Take absolutely no responsibility for any of his actions/ feelings.
He BETRAYED YOU , whilst you stayed faithful.
None of this is your fault.
If you are confident that you did all in your power to make the marriage work then,
What he wants now, is no longer your business.
Every marriage ha issues, some greater, sometimes lesser, but no one is
" entitled " to happiness in a marriage.
We can only get out of a marriage , exactly what we put in.
He cheated and left you and your son defenceless, now you must fend for both of you.
Yes,
Sadly you are still in love , but sooner , rather than later you will get over him when the reality of what he did to you hits home.
Best wishes.


----------



## Will_Kane (Feb 26, 2012)

Does he still have any contact at all with the other woman?


----------



## ubercoolpanda (Sep 11, 2012)

So he plans on leaving you and and plans on being a little guy on the side for this OW? 

Who is she? Do you have her details. Tell her husband ASAP.
_Posted via Mobile Device_


----------



## Eliserobin78 (Jun 8, 2013)

Will_Kane said:


> Does he still have any contact at all with the other woman?


Yes they still contact each other, he feel they were good friends.

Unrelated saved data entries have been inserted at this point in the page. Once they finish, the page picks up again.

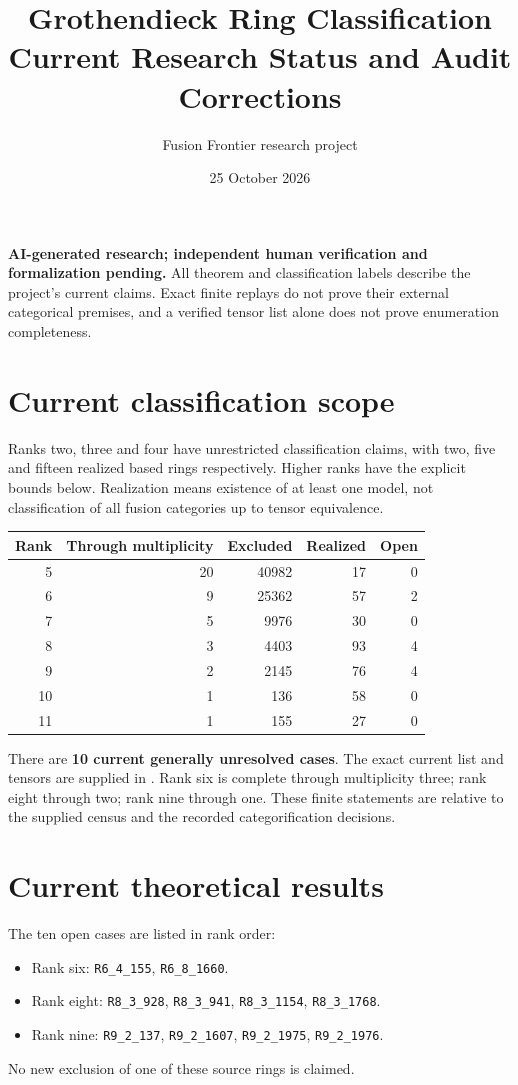 \documentclass[11pt,a4paper]{article}
\title{Grothendieck Ring Classification\\Current Research Status and Audit Corrections}
\author{Fusion Frontier research project}\date{25 October 2026}
\begin{document}
\maketitle
\textbf{AI-generated research; independent human verification and formalization pending.}
All theorem and classification labels describe the project's current claims.
Exact finite replays do not prove their external categorical premises, and a
verified tensor list alone does not prove enumeration completeness.

\section{Current classification scope}
Ranks two, three and four have unrestricted classification claims, with two,
five and fifteen realized based rings respectively. Higher ranks have the
explicit bounds below. Realization means existence of at least one model,
not classification of all fusion categories up to tensor equivalence.

\begin{center}\begin{tabular}{rrrrr}\toprule
Rank & Through multiplicity & Excluded & Realized & Open\\\midrule
5&20&40982&17&0\\
6&9&25362&57&2\\
7&5&9976&30&0\\
8&3&4403&93&4\\
9&2&2145&76&4\\
10&1&136&58&0\\
11&1&155&27&0\\\bottomrule
\end{tabular}\end{center}
There are \textbf{10 current generally unresolved cases}. The exact current
list and tensors are supplied in .
Rank six is complete through multiplicity three; rank eight through two;
rank nine through one. These finite statements are relative to the supplied
census and the recorded categorification decisions.

\section{Current theoretical results}
The ten open cases are listed in rank order:
\begin{itemize}
\item Rank six: \texttt{R6\_4\_155}, \texttt{R6\_8\_1660}.
\item Rank eight: \texttt{R8\_3\_928}, \texttt{R8\_3\_941},
      \texttt{R8\_3\_1154}, \texttt{R8\_3\_1768}.
\item Rank nine: \texttt{R9\_2\_137}, \texttt{R9\_2\_1607},
      \texttt{R9\_2\_1975}, \texttt{R9\_2\_1976}.
\end{itemize}
No new exclusion of one of these source rings is claimed.
\end{document}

Her husband suppose to know, because they share a cell phone bill so he is suppose to see the calls. He says they don't talk often but I guess he figures he does not want to work it out with me so why not be her friend. He even told me he is still in love with her.


----------



## Will_Kane (Feb 26, 2012)

If you want to save your marriage, you have to end the adultery.

The the other woman's husband what is going on.

Be extremely skeptical of anything your husband tells you about the other woman and her marriage.

Don't be needy with your husband. It makes him feel he can treat you badly and you will still be there for him. Right now it seems he is very comfortable, he has the other woman and he has you in case that doesn't work out.

Blow up the affair on the other woman's end by telling her husband, then let your husband know that he better start towing the line or you will divorce him.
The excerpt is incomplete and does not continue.